Maka kurentangkan tanganku, merasakan angin yang berhembus ganas menerpa tubuhku. Mungkin rasanya seperti terbang ketika aku melompat dari atas ini menuju kegelapan itu.
Aku sudah siap.
Aku tersenyum untuk kali terakhir dan baru saja akan terjun ketika sebuah tangan menarikku hingga akhirnya aku terjatuh ke arah yang berlawanan. Sebuah benda padat menjadi bantalanku sehingga tubuhku tidak mengenai lantai di atap gedung ini.
Sesaat aku terpaku dan kemudian barulah aku sadar ketika suara nafas seseorang yang seperti telah berlari berkilo-kilo meter terdengar dari bawahku.

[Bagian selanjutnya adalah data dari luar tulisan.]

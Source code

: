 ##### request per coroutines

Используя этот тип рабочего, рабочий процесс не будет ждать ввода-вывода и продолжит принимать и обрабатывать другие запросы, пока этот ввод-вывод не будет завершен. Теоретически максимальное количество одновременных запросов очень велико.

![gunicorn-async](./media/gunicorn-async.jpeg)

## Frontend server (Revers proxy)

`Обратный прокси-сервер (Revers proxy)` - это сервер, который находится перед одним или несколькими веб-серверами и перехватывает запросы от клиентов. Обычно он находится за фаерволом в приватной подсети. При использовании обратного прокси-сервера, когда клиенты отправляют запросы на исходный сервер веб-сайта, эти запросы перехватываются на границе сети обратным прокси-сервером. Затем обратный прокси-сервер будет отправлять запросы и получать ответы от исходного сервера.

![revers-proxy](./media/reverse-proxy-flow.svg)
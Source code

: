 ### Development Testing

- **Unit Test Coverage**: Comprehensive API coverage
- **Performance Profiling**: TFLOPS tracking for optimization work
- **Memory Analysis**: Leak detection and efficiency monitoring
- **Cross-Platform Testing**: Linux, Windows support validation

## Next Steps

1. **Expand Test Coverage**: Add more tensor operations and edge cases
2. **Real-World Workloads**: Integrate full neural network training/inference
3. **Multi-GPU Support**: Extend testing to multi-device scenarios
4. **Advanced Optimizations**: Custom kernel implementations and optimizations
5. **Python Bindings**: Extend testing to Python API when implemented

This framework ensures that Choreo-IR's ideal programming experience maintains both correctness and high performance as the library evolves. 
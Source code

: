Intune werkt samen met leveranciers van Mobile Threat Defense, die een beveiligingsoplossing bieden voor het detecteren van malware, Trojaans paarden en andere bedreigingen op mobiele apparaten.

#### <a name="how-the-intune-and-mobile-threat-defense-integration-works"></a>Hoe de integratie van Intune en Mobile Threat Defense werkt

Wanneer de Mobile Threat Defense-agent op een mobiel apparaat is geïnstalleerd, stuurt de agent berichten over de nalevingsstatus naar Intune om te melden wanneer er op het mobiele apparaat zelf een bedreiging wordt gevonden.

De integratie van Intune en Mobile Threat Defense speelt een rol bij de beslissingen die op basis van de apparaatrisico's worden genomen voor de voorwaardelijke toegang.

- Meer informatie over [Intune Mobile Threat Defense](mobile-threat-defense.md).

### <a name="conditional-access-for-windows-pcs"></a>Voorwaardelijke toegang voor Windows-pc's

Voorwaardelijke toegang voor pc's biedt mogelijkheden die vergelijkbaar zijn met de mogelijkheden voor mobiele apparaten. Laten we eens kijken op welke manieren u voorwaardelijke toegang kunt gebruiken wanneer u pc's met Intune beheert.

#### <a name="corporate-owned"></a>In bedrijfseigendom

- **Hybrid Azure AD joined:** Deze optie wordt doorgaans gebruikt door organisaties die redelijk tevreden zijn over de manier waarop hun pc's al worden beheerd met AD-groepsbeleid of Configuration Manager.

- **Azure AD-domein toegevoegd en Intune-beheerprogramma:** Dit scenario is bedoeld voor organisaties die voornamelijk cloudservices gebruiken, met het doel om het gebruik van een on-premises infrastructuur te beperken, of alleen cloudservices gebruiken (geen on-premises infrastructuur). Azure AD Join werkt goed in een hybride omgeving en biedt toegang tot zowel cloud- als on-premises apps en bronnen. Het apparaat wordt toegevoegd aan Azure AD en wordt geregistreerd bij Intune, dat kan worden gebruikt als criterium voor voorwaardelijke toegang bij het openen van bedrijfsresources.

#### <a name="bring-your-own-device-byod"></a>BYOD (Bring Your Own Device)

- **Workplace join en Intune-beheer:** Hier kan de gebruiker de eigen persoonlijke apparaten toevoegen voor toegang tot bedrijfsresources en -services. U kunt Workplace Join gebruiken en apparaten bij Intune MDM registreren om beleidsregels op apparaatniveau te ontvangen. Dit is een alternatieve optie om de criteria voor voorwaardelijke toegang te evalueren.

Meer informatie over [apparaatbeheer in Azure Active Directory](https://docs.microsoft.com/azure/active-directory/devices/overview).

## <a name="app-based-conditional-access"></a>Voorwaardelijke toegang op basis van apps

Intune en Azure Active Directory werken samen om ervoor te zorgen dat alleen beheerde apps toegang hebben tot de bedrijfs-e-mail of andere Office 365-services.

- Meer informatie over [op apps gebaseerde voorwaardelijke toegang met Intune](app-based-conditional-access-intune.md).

“Amira... kau tidak apa-apa?”
Sosok itu bangun, dan sekarang duduk di depanku yang juga sedang terpaku memandangnya. Ia tersenyum padaku dan mengatakan hal yang sama, “Amira... kau tidak apa-apa? Maafkan aku karena aku datang terlambat.”
Aku tertegun ketika namaku ia sebutkan, bukan hanya sekali tapi dua kali. Bukankah itu bukti bahwa keberadaan diriku, eksistensi diriku tidak sepenuhnya menghilang?
Pandanganku kabur, dan sedetik kemudian aku mulai menangis sejadi-jadinya, membiarkan seluruh butiran-butiran air mata itu turun dari mataku.